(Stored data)
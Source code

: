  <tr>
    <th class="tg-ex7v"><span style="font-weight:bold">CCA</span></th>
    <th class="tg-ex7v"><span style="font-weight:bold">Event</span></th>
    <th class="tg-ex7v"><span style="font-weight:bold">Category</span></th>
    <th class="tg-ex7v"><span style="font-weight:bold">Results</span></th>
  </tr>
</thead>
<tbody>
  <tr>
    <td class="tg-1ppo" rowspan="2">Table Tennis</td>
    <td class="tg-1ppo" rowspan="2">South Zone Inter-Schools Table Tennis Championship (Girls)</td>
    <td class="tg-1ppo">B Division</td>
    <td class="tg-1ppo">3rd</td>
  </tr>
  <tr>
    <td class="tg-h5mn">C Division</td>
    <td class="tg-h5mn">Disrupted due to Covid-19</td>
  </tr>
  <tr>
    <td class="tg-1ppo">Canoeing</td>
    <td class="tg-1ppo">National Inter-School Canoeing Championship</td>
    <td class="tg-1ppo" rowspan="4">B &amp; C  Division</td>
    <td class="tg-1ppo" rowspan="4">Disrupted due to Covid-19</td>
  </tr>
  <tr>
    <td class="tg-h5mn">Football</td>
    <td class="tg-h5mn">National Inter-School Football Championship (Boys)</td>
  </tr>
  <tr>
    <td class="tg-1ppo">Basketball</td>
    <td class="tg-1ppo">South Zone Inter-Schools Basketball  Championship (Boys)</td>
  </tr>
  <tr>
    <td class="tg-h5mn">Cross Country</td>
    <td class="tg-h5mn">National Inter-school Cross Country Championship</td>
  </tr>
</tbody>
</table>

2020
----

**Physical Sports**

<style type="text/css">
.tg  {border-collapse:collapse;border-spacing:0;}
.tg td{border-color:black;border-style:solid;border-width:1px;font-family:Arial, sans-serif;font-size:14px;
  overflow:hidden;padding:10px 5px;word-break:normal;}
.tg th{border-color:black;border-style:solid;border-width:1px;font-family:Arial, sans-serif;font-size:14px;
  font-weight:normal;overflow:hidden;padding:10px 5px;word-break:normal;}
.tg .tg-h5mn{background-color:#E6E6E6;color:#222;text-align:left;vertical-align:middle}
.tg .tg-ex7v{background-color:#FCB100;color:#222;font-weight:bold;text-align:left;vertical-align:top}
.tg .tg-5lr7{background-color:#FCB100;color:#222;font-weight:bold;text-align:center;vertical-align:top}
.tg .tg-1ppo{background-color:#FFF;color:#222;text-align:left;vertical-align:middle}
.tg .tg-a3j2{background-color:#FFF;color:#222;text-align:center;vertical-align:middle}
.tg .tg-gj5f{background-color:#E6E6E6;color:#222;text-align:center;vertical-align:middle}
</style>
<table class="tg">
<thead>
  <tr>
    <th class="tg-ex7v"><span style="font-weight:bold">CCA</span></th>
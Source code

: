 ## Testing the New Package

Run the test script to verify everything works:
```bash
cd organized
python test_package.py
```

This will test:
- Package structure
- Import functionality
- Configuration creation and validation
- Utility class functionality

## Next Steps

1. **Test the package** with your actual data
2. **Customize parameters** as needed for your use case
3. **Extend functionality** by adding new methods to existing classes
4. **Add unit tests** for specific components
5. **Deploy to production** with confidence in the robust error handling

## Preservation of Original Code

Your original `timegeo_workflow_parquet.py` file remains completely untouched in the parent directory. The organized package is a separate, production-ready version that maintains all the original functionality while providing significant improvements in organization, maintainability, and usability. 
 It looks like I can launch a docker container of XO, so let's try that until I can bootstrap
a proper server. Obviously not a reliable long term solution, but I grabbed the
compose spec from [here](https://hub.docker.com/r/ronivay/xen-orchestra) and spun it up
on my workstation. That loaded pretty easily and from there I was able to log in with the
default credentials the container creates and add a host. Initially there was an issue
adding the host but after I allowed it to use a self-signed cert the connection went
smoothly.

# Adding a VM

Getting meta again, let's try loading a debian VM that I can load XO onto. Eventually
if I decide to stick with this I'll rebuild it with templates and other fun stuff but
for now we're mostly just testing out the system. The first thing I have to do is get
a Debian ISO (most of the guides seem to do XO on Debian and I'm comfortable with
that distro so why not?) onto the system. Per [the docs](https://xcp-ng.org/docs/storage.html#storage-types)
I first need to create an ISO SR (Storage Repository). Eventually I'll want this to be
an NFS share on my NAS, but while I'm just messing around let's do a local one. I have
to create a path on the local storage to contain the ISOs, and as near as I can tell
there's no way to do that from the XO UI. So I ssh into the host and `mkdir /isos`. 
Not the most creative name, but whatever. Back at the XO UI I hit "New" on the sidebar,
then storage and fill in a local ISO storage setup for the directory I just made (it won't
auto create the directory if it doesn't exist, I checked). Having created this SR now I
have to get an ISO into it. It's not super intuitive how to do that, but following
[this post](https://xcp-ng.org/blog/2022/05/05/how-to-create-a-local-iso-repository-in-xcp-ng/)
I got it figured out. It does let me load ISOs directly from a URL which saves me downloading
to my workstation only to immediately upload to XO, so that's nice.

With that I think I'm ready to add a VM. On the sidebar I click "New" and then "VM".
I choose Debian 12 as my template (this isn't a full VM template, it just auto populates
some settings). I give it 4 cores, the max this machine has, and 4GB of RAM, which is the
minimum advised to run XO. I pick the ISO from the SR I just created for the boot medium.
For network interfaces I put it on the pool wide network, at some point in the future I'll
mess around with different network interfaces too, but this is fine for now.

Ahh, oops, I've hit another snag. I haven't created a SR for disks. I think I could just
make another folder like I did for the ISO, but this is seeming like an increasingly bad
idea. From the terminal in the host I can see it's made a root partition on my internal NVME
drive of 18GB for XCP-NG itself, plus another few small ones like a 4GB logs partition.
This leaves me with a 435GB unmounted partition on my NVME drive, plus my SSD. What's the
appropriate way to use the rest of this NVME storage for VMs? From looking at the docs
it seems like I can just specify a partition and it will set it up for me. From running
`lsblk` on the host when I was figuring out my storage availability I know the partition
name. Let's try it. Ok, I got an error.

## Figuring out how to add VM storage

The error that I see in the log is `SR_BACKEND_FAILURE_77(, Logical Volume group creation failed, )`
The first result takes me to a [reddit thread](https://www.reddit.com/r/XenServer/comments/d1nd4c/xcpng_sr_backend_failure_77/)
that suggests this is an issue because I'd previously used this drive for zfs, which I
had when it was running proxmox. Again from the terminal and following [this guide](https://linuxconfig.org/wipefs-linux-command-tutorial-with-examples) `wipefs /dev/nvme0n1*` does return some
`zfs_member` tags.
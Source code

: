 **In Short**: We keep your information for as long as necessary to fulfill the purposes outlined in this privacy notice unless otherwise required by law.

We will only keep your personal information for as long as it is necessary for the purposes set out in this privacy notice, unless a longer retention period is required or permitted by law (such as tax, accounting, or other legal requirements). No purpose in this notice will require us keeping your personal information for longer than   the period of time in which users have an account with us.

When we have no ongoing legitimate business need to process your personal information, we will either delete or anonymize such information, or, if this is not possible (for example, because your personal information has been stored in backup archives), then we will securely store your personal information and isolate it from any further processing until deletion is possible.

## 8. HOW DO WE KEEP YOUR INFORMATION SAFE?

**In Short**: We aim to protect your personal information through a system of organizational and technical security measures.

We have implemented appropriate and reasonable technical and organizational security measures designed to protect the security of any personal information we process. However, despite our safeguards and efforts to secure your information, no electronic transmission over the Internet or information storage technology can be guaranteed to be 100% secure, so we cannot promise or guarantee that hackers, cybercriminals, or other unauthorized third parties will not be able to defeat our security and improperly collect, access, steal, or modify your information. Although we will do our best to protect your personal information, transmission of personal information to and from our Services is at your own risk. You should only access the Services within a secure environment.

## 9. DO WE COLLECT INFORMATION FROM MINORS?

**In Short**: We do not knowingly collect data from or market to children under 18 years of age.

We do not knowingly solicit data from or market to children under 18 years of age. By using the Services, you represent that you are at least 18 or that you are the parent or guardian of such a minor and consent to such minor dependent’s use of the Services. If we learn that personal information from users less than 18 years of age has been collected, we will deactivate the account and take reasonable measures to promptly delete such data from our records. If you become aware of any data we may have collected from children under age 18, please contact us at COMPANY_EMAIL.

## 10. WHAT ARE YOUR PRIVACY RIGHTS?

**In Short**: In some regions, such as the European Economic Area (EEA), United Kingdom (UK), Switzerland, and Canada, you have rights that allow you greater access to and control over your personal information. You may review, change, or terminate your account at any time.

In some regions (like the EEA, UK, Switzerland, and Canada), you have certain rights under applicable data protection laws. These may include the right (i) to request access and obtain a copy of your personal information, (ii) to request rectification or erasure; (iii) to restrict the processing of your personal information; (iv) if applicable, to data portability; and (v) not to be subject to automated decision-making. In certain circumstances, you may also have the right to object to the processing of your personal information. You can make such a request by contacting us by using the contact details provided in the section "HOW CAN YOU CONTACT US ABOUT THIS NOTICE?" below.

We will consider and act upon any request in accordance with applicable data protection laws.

**PROMPT:** What is needed is each line of the entries that contains the word "National".

**PROBLEM SOLUTION:**
    <td class="tg-1ppo">National Inter-School Canoeing Championship</td>
    <td class="tg-h5mn">National Inter-School Football Championship (Boys)</td>
    <td class="tg-h5mn">National Inter-school Cross Country Championship</td>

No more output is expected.